La morte e la memoria. La riflessione di Malgieri
La morte è stata esorcizzata. Rimossa. Allontanata dai nostri pensieri. Si celebra Halloween, “dolcetto o scherzetto”, un’invenzione del grande consumismo globale. Non ha radici. Neppure pagane, come si è soliti dire. È un’offesa di cattivo gusto al mistero della fine terrena. E così ci mettiamo l’anima in pace, o almeno il corpo, il cervello, i […]
La morte è stata esorcizzata. Rimossa. Allontanata dai nostri pensieri. Si celebra Halloween, “dolcetto o scherzetto”, un’invenzione del grande consumismo globale. Non ha radici. Neppure pagane, come si è soliti dire. È un’offesa di cattivo gusto al mistero della fine terrena. E così ci mettiamo l’anima in pace, o almeno il corpo, il cervello, i sensi, i sentimenti. E tutti dimenticano che nel giorno dei morti si celebra la memoria, il ricordo, il passato. E tutto lo si fa rivivere con la delicatezza dell’affetto per chi ne ha.
“Questa terra non è già la nostra patria, ella per noi è luogo di passaggio, per dove dobbiamo passare tra breve alla casa dell’eternità. ‘Non habemus hic manentem civitatem, sed futura inquirimus’ (Non abbiamo quaggiù una dimora stabile, ma andiamo in cerca di quella futura), scriveva Sant’Alfonso Maria de’ Liguori, in Apparecchio alla morte. E la caducità della vita si manifesta nella paura dell’abbandono delle cose materiali, mentre dovremmo preoccuparci di preservare la memoria e tramandarla.
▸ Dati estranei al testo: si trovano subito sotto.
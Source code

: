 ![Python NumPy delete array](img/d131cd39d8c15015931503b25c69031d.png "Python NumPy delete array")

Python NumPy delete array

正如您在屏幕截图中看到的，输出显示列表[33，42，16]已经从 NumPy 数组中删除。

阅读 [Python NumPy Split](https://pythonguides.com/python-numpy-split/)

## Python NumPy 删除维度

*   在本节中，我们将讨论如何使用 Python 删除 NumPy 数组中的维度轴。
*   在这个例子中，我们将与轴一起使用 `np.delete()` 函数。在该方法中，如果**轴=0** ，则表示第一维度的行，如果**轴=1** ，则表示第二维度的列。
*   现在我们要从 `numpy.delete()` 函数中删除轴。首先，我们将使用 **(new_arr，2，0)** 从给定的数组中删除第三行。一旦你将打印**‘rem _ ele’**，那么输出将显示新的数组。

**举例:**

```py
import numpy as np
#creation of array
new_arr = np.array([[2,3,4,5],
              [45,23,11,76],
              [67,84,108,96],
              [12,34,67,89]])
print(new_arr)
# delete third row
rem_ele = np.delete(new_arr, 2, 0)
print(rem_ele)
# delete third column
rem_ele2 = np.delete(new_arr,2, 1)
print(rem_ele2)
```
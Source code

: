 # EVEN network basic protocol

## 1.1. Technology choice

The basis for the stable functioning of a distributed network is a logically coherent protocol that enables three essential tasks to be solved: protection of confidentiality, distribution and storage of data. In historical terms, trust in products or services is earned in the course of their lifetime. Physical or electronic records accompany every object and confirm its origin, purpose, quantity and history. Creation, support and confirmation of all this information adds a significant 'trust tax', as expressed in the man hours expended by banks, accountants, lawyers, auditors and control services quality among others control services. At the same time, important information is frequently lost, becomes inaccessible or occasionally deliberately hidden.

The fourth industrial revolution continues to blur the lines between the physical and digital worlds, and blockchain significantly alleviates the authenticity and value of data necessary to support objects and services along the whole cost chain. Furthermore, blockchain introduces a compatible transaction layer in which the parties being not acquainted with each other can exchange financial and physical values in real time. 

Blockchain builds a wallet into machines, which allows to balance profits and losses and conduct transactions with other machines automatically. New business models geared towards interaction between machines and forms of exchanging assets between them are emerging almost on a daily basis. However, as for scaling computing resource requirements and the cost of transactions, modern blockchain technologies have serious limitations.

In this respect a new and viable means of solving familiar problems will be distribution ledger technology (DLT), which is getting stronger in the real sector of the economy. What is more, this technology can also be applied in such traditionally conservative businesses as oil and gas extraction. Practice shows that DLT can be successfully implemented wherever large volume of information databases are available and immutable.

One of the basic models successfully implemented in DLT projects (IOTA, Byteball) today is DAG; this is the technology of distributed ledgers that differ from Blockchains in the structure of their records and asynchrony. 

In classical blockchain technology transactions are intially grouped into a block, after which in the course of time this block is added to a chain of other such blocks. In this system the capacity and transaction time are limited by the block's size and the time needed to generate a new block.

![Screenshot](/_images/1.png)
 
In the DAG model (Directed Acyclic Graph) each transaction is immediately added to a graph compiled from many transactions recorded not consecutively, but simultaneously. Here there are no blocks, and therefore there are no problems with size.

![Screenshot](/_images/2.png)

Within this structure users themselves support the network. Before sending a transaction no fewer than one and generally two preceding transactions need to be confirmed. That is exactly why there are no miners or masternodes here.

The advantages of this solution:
È il solo tesoro, piccolo o grande, che possediamo: dovremmo farne buon uso. Invece, la stracciamo, la disleghiamo, la neghiamo perché ingombrante, come se avessimo una villa sontuosa che mai dovremmo abbandonare, mentre il nostro abituro eterno, fino al Giudizio, è una fossa nella quale, a parte le povere membra, non ci portiamo altro, mentre dovremmo e potremmo affidare ai superstiti, agli eredi, la nostra sola ricchezza, la memoria appunto scrigno di identità e di perpetuazione delle storie che hanno formato la nostra carne ed il nostro spirito. Il due novembre chi ci pensa pensa più a parte coloro, sempre di meno, che si recano sulle tombe nei cimiteri per lasciare un fiore, una lacrima affettuosa?